Audit + Observability — audit.log and /metrics
The Orlop data plane writes one JSONL audit event per FUSE op, every chunk
or manifest RPC, every lease lifecycle transition, and every GC sweep.
orlop audit tail streams these events from the client. The Prometheus
exposition at /metrics (server only) reports the same activity in aggregate.
This doc is the canonical schema. Operators tail it; dashboards depend on the event names; new layers must conform.
Where events come from
Section titled “Where events come from”| Layer | Process | Emitter |
|---|---|---|
| FUSE handlers (lookup, readdir, open, read, write, …) | orlop (Rust client) |
src/audit.rs via crate::audit::AuditLog |
| Chunk + manifest + lease handlers | orlop-server (Go) |
cmd/orlop-server/audit.go via *AuditLog |
| Lease lifecycle (grant/refresh/release/revoke/violation) | orlop-server |
cmd/orlop-server/lease.go |
| Cache poisoning detection | orlop (Rust client) |
src/backend/dataplane/cache.rs |
| Chunk GC sweep | orlop-server |
cmd/orlop-server/audit.go RecordGCSweep |
Both halves write to the same on-disk file (audit.log or
<storeRoot>/audit.log on the server); the line shape is identical so a
single tail -f works across both.
Common fields
Section titled “Common fields”Every event carries:
ts— RFC3339 UTC timestamp.event— event type (see table below).path— mount-relative path the op acted on.
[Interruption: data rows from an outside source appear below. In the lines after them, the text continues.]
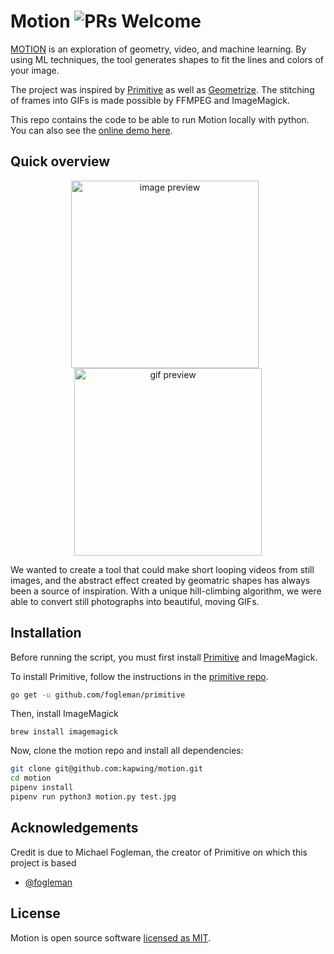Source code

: # Motion ![PRs Welcome](https://img.shields.io/badge/PRs-welcome-green.svg)

[MOTION](https://www.kapwing.com/motion) is an exploration of geometry, video, and machine learning. By using ML techniques, the tool generates shapes to fit the lines and colors of your image.

The project was inspired by [Primitive](https://github.com/fogleman/primitive) as well as [Geometrize](https://github.com/Tw1ddle/geometrize). The stitching of frames into GIFs is made possible by FFMPEG and ImageMagick.

This repo contains the code to be able to run Motion locally with python. You can also see the [online demo here](https://www.kapwing.com/motion).

## Quick overview

<p align='center'>
<img src='https://i.imgur.com/4FA6dDr.jpg' width='300' style='display:inline-block;margin-right: 10px;' alt='image preview' />
<img src='https://i.imgur.com/5nBce1A.gif' width='300' style='display:inline-block' alt='gif preview' />
</p>

We wanted to create a tool that could make short looping videos from still images, and the abstract effect created by geomatric shapes has always been a source of inspiration. With a unique hill-climbing algorithm, we were able to convert still photographs into beautiful, moving GIFs.

## Installation

Before running the script, you must first install [Primitive](https://github.com/fogleman/primitive) and ImageMagick.

To install Primitive, follow the instructions in the [primitive repo](https://github.com/fogleman/primitive).

```sh
go get -u github.com/fogleman/primitive
```

Then, install ImageMagick

```
brew install imagemagick
```

Now, clone the motion repo and install all dependencies:

```sh
git clone git@github.com:kapwing/motion.git
cd motion
pipenv install
pipenv run python3 motion.py test.jpg
```

## Acknowledgements

Credit is due to Michael Fogleman, the creator of Primitive on which this project is based

- [@fogleman](https://github.com/fogleman)

## License

Motion is open source software [licensed as MIT](https://github.com/kapwing/motion/blob/master/LICENSE).
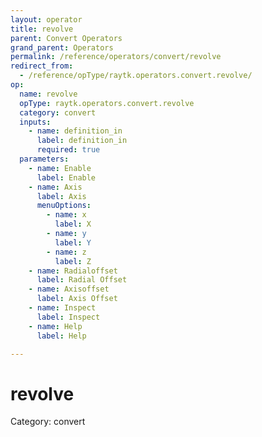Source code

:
 ```yaml
---
layout: operator
title: revolve
parent: Convert Operators
grand_parent: Operators
permalink: /reference/operators/convert/revolve
redirect_from:
  - /reference/opType/raytk.operators.convert.revolve/
op:
  name: revolve
  opType: raytk.operators.convert.revolve
  category: convert
  inputs:
    - name: definition_in
      label: definition_in
      required: true
  parameters:
    - name: Enable
      label: Enable
    - name: Axis
      label: Axis
      menuOptions:
        - name: x
          label: X
        - name: y
          label: Y
        - name: z
          label: Z
    - name: Radialoffset
      label: Radial Offset
    - name: Axisoffset
      label: Axis Offset
    - name: Inspect
      label: Inspect
    - name: Help
      label: Help

---
```


# revolve

Category: convert

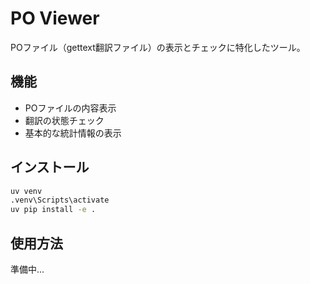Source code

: # PO Viewer

POファイル（gettext翻訳ファイル）の表示とチェックに特化したツール。

## 機能

- POファイルの内容表示
- 翻訳の状態チェック
- 基本的な統計情報の表示

## インストール

```bash
uv venv
.venv\Scripts\activate
uv pip install -e .
```

## 使用方法

準備中...
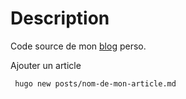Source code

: # Description

Code source de mon [blog](https://blog.victorprouff.fr/) perso.

Ajouter un article 

```
 hugo new posts/nom-de-mon-article.md
```
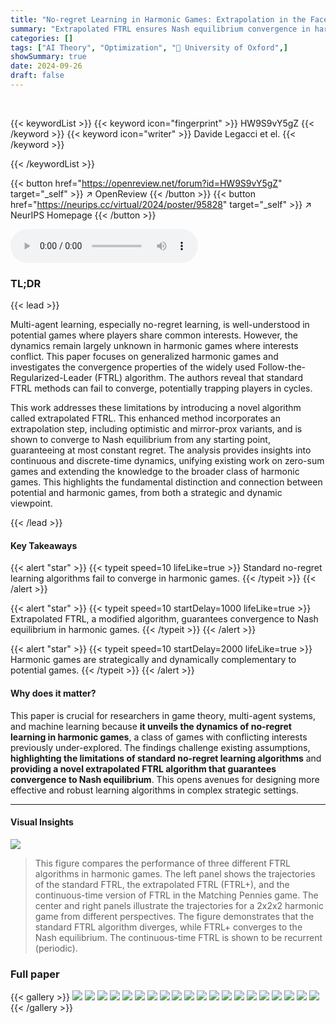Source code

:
 ```yaml
---
title: "No-regret Learning in Harmonic Games: Extrapolation in the Face of Conflicting Interests"
summary: "Extrapolated FTRL ensures Nash equilibrium convergence in harmonic games, defying standard no-regret learning limitations."
categories: []
tags: ["AI Theory", "Optimization", "🏢 University of Oxford",]
showSummary: true
date: 2024-09-26
draft: false
---
```


<br>

{{< keywordList >}}
{{< keyword icon="fingerprint" >}} HW9S9vY5gZ {{< /keyword >}}
{{< keyword icon="writer" >}} Davide Legacci et el. {{< /keyword >}}
 
{{< /keywordList >}}

{{< button href="https://openreview.net/forum?id=HW9S9vY5gZ" target="_self" >}}
↗ OpenReview
{{< /button >}}
{{< button href="https://neurips.cc/virtual/2024/poster/95828" target="_self" >}}
↗ NeurIPS Homepage
{{< /button >}}


<audio controls>
    <source src="https://ai-paper-reviewer.com/HW9S9vY5gZ/podcast.wav" type="audio/wav">
    Your browser does not support the audio element.
</audio>


### TL;DR


{{< lead >}}

Multi-agent learning, especially no-regret learning, is well-understood in potential games where players share common interests. However, the dynamics remain largely unknown in harmonic games where interests conflict. This paper focuses on generalized harmonic games and investigates the convergence properties of the widely used Follow-the-Regularized-Leader (FTRL) algorithm.  The authors reveal that standard FTRL methods can fail to converge, potentially trapping players in cycles. 

This work addresses these limitations by introducing a novel algorithm called extrapolated FTRL. This enhanced method incorporates an extrapolation step, including optimistic and mirror-prox variants, and is shown to converge to Nash equilibrium from any starting point, guaranteeing at most constant regret. The analysis provides insights into continuous and discrete-time dynamics, unifying existing work on zero-sum games and extending the knowledge to the broader class of harmonic games. This highlights the fundamental distinction and connection between potential and harmonic games, from both a strategic and dynamic viewpoint.

{{< /lead >}}


#### Key Takeaways

{{< alert "star" >}}
{{< typeit speed=10 lifeLike=true >}} Standard no-regret learning algorithms fail to converge in harmonic games. {{< /typeit >}}
{{< /alert >}}

{{< alert "star" >}}
{{< typeit speed=10 startDelay=1000 lifeLike=true >}} Extrapolated FTRL, a modified algorithm, guarantees convergence to Nash equilibrium in harmonic games. {{< /typeit >}}
{{< /alert >}}

{{< alert "star" >}}
{{< typeit speed=10 startDelay=2000 lifeLike=true >}} Harmonic games are strategically and dynamically complementary to potential games. {{< /typeit >}}
{{< /alert >}}

#### Why does it matter?
This paper is crucial for researchers in game theory, multi-agent systems, and machine learning because **it unveils the dynamics of no-regret learning in harmonic games**, a class of games with conflicting interests previously under-explored.  The findings challenge existing assumptions, **highlighting the limitations of standard no-regret learning algorithms** and **providing a novel extrapolated FTRL algorithm that guarantees convergence to Nash equilibrium**. This opens avenues for designing more effective and robust learning algorithms in complex strategic settings. 

------
#### Visual Insights



![](https://ai-paper-reviewer.com/HW9S9vY5gZ/figures_8_1.jpg)

> This figure compares the performance of three different FTRL algorithms in harmonic games. The left panel shows the trajectories of the standard FTRL, the extrapolated FTRL (FTRL+), and the continuous-time version of FTRL in the Matching Pennies game. The center and right panels illustrate the trajectories for a 2x2x2 harmonic game from different perspectives.  The figure demonstrates that the standard FTRL algorithm diverges, while FTRL+ converges to the Nash equilibrium. The continuous-time FTRL is shown to be recurrent (periodic).







### Full paper

{{< gallery >}}
<img src="https://ai-paper-reviewer.com/HW9S9vY5gZ/1.png" class="grid-w50 md:grid-w33 xl:grid-w25" />
<img src="https://ai-paper-reviewer.com/HW9S9vY5gZ/2.png" class="grid-w50 md:grid-w33 xl:grid-w25" />
<img src="https://ai-paper-reviewer.com/HW9S9vY5gZ/3.png" class="grid-w50 md:grid-w33 xl:grid-w25" />
<img src="https://ai-paper-reviewer.com/HW9S9vY5gZ/4.png" class="grid-w50 md:grid-w33 xl:grid-w25" />
<img src="https://ai-paper-reviewer.com/HW9S9vY5gZ/5.png" class="grid-w50 md:grid-w33 xl:grid-w25" />
<img src="https://ai-paper-reviewer.com/HW9S9vY5gZ/6.png" class="grid-w50 md:grid-w33 xl:grid-w25" />
<img src="https://ai-paper-reviewer.com/HW9S9vY5gZ/7.png" class="grid-w50 md:grid-w33 xl:grid-w25" />
<img src="https://ai-paper-reviewer.com/HW9S9vY5gZ/8.png" class="grid-w50 md:grid-w33 xl:grid-w25" />
<img src="https://ai-paper-reviewer.com/HW9S9vY5gZ/9.png" class="grid-w50 md:grid-w33 xl:grid-w25" />
<img src="https://ai-paper-reviewer.com/HW9S9vY5gZ/10.png" class="grid-w50 md:grid-w33 xl:grid-w25" />
<img src="https://ai-paper-reviewer.com/HW9S9vY5gZ/11.png" class="grid-w50 md:grid-w33 xl:grid-w25" />
<img src="https://ai-paper-reviewer.com/HW9S9vY5gZ/12.png" class="grid-w50 md:grid-w33 xl:grid-w25" />
<img src="https://ai-paper-reviewer.com/HW9S9vY5gZ/13.png" class="grid-w50 md:grid-w33 xl:grid-w25" />
<img src="https://ai-paper-reviewer.com/HW9S9vY5gZ/14.png" class="grid-w50 md:grid-w33 xl:grid-w25" />
<img src="https://ai-paper-reviewer.com/HW9S9vY5gZ/15.png" class="grid-w50 md:grid-w33 xl:grid-w25" />
<img src="https://ai-paper-reviewer.com/HW9S9vY5gZ/16.png" class="grid-w50 md:grid-w33 xl:grid-w25" />
<img src="https://ai-paper-reviewer.com/HW9S9vY5gZ/17.png" class="grid-w50 md:grid-w33 xl:grid-w25" />
<img src="https://ai-paper-reviewer.com/HW9S9vY5gZ/18.png" class="grid-w50 md:grid-w33 xl:grid-w25" />
<img src="https://ai-paper-reviewer.com/HW9S9vY5gZ/19.png" class="grid-w50 md:grid-w33 xl:grid-w25" />
<img src="https://ai-paper-reviewer.com/HW9S9vY5gZ/20.png" class="grid-w50 md:grid-w33 xl:grid-w25" />
{{< /gallery >}}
Empty for chunk events (chunks are content-addressed) and forgc_swept_chunks.allowed—trueif the op completed (or was permitted),falsefor a policy denial or alease_violation.command— emitter binary name (orlop,orlop-server).agent_pid,agent_id,uid,gid— caller identity. Server-side events also carrytenant_id,cert_serial,cert_subject.
Optional fields (omitted from JSONL when absent) are documented per event.
Event catalogue
Section titled “Event catalogue”FUSE / read surface (Rust client)
Section titled “FUSE / read surface (Rust client)”event |
Fields | When |
|---|---|---|
lookup |
path, allowed |
FUSE lookup |
readdir_entry |
path, allowed |
one event per entry returned to FUSE |
open |
path, allowed |
open(2) |
read |
path, size, offset, allowed |
read(2) chunk |
Write surface (Rust client)
Section titled “Write surface (Rust client)”event |
Fields |
|---|---|
create, mkdir, unlink, rmdir |
path, mode?, allowed |
rename |
path (from), to_path, allowed |
setattr |
path, setattr_fields (bitmask), mode?, allowed |
flush |
path, size, chunks_new, chunks_reused, cas_retries, version_new, allowed |
setattr_fields bitmask: 0x01 mode, 0x02 uid, 0x04 gid, 0x08 size,
0x10 mtime, 0x20 atime.
Data plane RPCs (server)
Section titled “Data plane RPCs (server)”event |
Fields |
|---|---|
manifest_get |
path, size, version, allowed, lease_id? |
manifest_put |
path, size, version (post-write), allowed, lease_id? |
chunk_get |
hash, size, allowed (path empty — content-addressed) |
chunk_put |
hash, size, allowed |
chunk_has |
count (number of hashes probed), allowed (one event per batch) |
Lease lifecycle (server)
Section titled “Lease lifecycle (server)”event |
Fields |
|---|---|
lease_grant |
path, lease_id, mode (read | write), agent_id |
lease_refresh |
path, lease_id, mode, agent_id |
lease_release |
path, lease_id, mode, reason (client | conn_closed) |
lease_revoke |
path, lease_id, mode, reason (e.g. contention, manifest_put_contention) |
lease_violation |
path, lease_id, mode, reason (e.g. revoke_timeout) |
mode is read for LeaseSharedRead, write for LeaseExclusiveWrite.
Cache + GC
Section titled “Cache + GC”event |
Fields | When |
|---|---|---|
cache_corrupt |
path (hex hash), size, allowed: false |
Client cache returned bytes that failed BLAKE3 verification; entry is dropped + refetched. |
gc_swept_chunks |
tenant_id, count, bytes_freed |
One event per tenant per sweep cycle. |
HTTP surface (legacy v1, retained for hosted demo / inspection)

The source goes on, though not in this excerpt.